Table of Contents
Data Types
The data type module implements the type system supported by TerraLib for dealing with data that comes from different data sources. It has an important role in TerraLib since each data source has its own set of data types used for representing and storing data. This module works integrated with the data access module and it provides the base foundation for data type extensibility.
Design
The basic idea behind this module is to provide a data type extension mechanism and an abstraction to handle the data values in a more general way. This is achieved by providing an abstract class called AbstractData from which all other data type values must derive and a data type system where you can register new types (see DataType and DataTypeManager classes). This module also includes the base classes for describing properties applied to set of values.

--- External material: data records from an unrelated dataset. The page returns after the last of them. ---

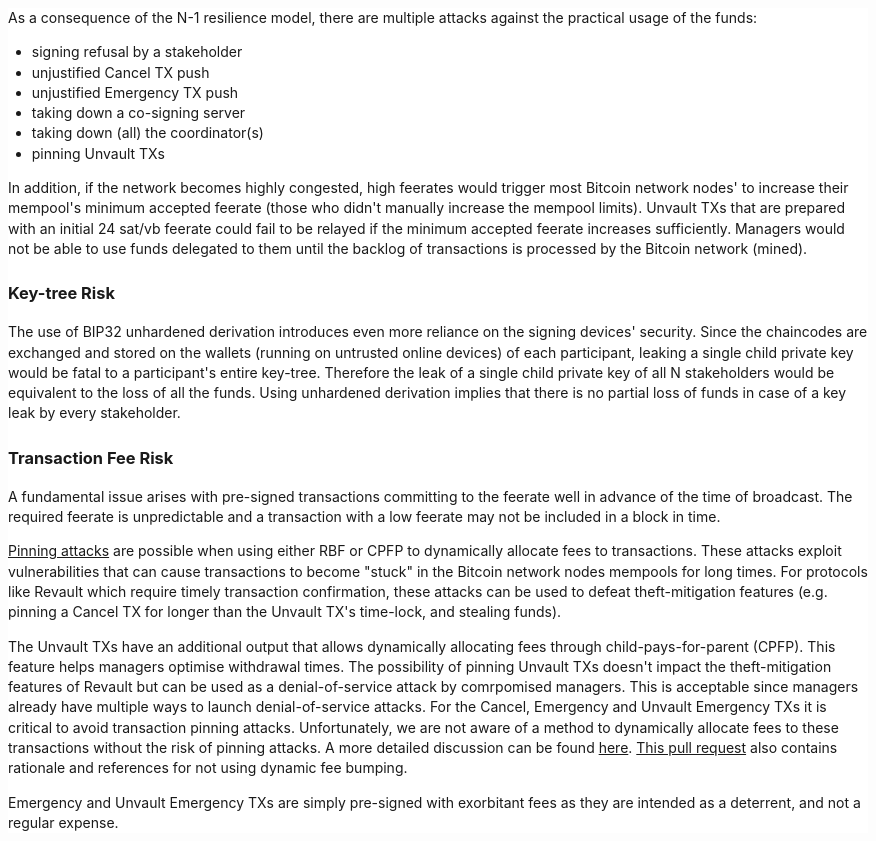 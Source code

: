 As a consequence of the N-1 resilience model, there are multiple attacks against the practical usage of the funds:

- signing refusal by a stakeholder
- unjustified Cancel TX push
- unjustified Emergency TX push
- taking down a co-signing server
- taking down (all) the coordinator(s)
- pinning Unvault TXs

In addition, if the network becomes highly congested, high feerates would trigger most Bitcoin network nodes' to increase their mempool's minimum accepted feerate (those who didn't manually increase the mempool limits). Unvault TXs that are prepared with an initial 24 sat/vb feerate could fail to be relayed if the minimum accepted feerate increases sufficiently. Managers would not be able to use funds delegated to them until the backlog of transactions is processed by the Bitcoin network (mined).


### Key-tree Risk

The use of BIP32 unhardened derivation introduces even more reliance on the signing devices' security. Since the chaincodes are exchanged and stored on the wallets (running on untrusted online devices) of each participant, leaking a single child private key would be fatal to a participant's entire key-tree. Therefore the leak of a single child private key of all N stakeholders would be equivalent to the loss of all the funds. Using unhardened derivation implies that there is no partial loss of funds in case of a key leak by every stakeholder.


### Transaction Fee Risk

A fundamental issue arises with pre-signed transactions committing to the feerate well in advance of the time of broadcast. The required feerate is unpredictable and a transaction with a low feerate may not be included in a block in time.

[Pinning attacks](https://bitcoinops.org/en/topics/transaction-pinning/) are possible when using either RBF or CPFP to dynamically allocate fees to transactions. These attacks exploit vulnerabilities that can cause transactions to become "stuck" in the Bitcoin network nodes mempools for long times. For protocols like Revault which require timely transaction confirmation, these attacks can be used to defeat theft-mitigation features (e.g. pinning a Cancel TX for longer than the Unvault TX's time-lock, and stealing funds).

The Unvault TXs have an additional output that allows dynamically allocating fees through child-pays-for-parent (CPFP). This feature helps managers optimise withdrawal times. The possibility of pinning Unvault TXs doesn't impact the theft-mitigation features of Revault but can be used as a denial-of-service attack by comrpomised managers. This is acceptable since managers already have multiple ways to launch denial-of-service attacks. For the Cancel, Emergency and Unvault Emergency TXs it is critical to avoid transaction pinning attacks. Unfortunately, we are not aware of a method to dynamically allocate fees to these transactions without the risk of pinning attacks. A more detailed discussion can be found [here](https://lists.linuxfoundation.org/pipermail/bitcoin-dev/2021-November/019614.html). [This pull request](https://github.com/revault/practical-revault/pull/119) also contains rationale and references for not using dynamic fee bumping.

Emergency and Unvault Emergency TXs are simply pre-signed with exorbitant fees as they are intended as a deterrent, and not a regular expense.
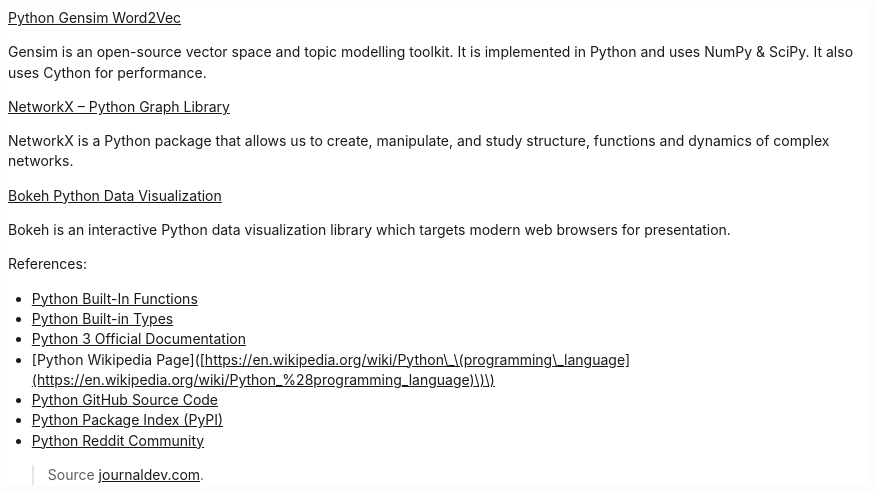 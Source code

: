 [Python Gensim Word2Vec](https://www.journaldev.com/19279/python-gensim-word2vec)

Gensim is an open-source vector space and topic modelling toolkit. It is implemented in Python and uses NumPy & SciPy. It also uses Cython for performance.

[NetworkX – Python Graph Library](https://www.journaldev.com/19410/networkx-python-graph-library)

NetworkX is a Python package that allows us to create, manipulate, and study structure, functions and dynamics of complex networks.

[Bokeh Python Data Visualization](https://www.journaldev.com/19527/bokeh-python-data-visualization)

Bokeh is an interactive Python data visualization library which targets modern web browsers for presentation.

References:

* [Python Built-In Functions](https://docs.python.org/3/library/functions.html#built-in-functions)
* [Python Built-in Types](https://docs.python.org/3/library/stdtypes.html#built-in-types)
* [Python 3 Official Documentation](https://docs.python.org/3/)
* \[Python Wikipedia Page\]\([https://en.wikipedia.org/wiki/Python\_\(programming\_language](https://en.wikipedia.org/wiki/Python_%28programming_language)\)\)
* [Python GitHub Source Code](https://github.com/python/cpython)
* [Python Package Index \(PyPI\)](https://pypi.org/)
* [Python Reddit Community](https://www.reddit.com/r/Python/)

> Source [journaldev.com](https://www.journaldev.com/python-tutorial).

Type, Type Management and Type Codes
Each data type is associated to a type code (an integer value). This code must be unique and must be a standardized value known by all TerraLib modules. The following table shows some data type codes (see Enums.h for a complete and updated type list):
macro name | data type code | description |
---|---|---|
TE_UNKNOWN_DT | 0 | when the correct data type is unknown |
TE_VOID_DT | 1 | data type for void values |
TE_BIT_DT | 2 | data type for values stored as 1 bit of data |
TE_CHAR_DT | 3 | character data type (1 byte long) |
TE_UCHAR_DT | 4 | unsigned character data type (1 byte long) |
TE_INT16_DT | 5 | integer number data type (2 bytes long) |
TE_UINT16_DT | 6 | unsigned integer number data type (2 bytes long) |
TE_INT32_DT | 7 | signed integer number data type (4 bytes long) |
TE_UINT32_DT | 8 | unsigned integer number data type (4 bytes long) |
TE_INT64_DT | 9 | signed integer number data type (8 bytes long) |
TE_UINT64_DT | 10 | unsigned integer number data type (8 bytes long) |
TE_BOOLEAN_DT | 11 | boolean type (true or false) |
TE_FLOAT_DT | 12 | float number (32 bits) data type |
TE_DOUBLE_DT | 13 | double number (64 bits) data type |
TE_NUMERIC_DT | 14 | arbitrary precision data type: Numeric(p, q) |
TE_STRING_DT | 15 | string data types, may be: fixed-length strings (blank padded if needed), variable length string with a limited size or variable unlimited length |
TE_BYTE_ARRAY_DT | 16 | binary data (BLOB) |
TE_GEOMETRY_DT | 17 | vectorial geometry data type |
TE_DATETIME_DT | 18 | for date an time types |
TE_ARRAY_DT | 19 | multidimensional array of homogeneous elements |
TE_COMPOSITE_DT | 20 | composite type |
TE_DATASET_DT | 21 | when the type is a DataSet |
TE_RASTER_DT | 22 | when the type is a raster |
TE_CINT16_DT | 23 | complex signed integer (4 bytes long → 2 + 2) |
TE_CINT32_DT | 24 | complex signed integer (8 bytes long → 4 + 4) |
TE_CFLOAT_DT | 25 | complex float (8 bytes long → 4 + 4) |
TE_CDOUBLE_DT | 26 | complex double(16 bytes long → 8 + 8) |
TE_XML_DT | 27 | for XML documents data type |
You can use the set of macros listed above when working with the built-in types of TerraLib. Although they have a special-fixed code you must rely just on the macros not in their values because they can change in future releases. Note also that these type codes are used by the classes that describes properties.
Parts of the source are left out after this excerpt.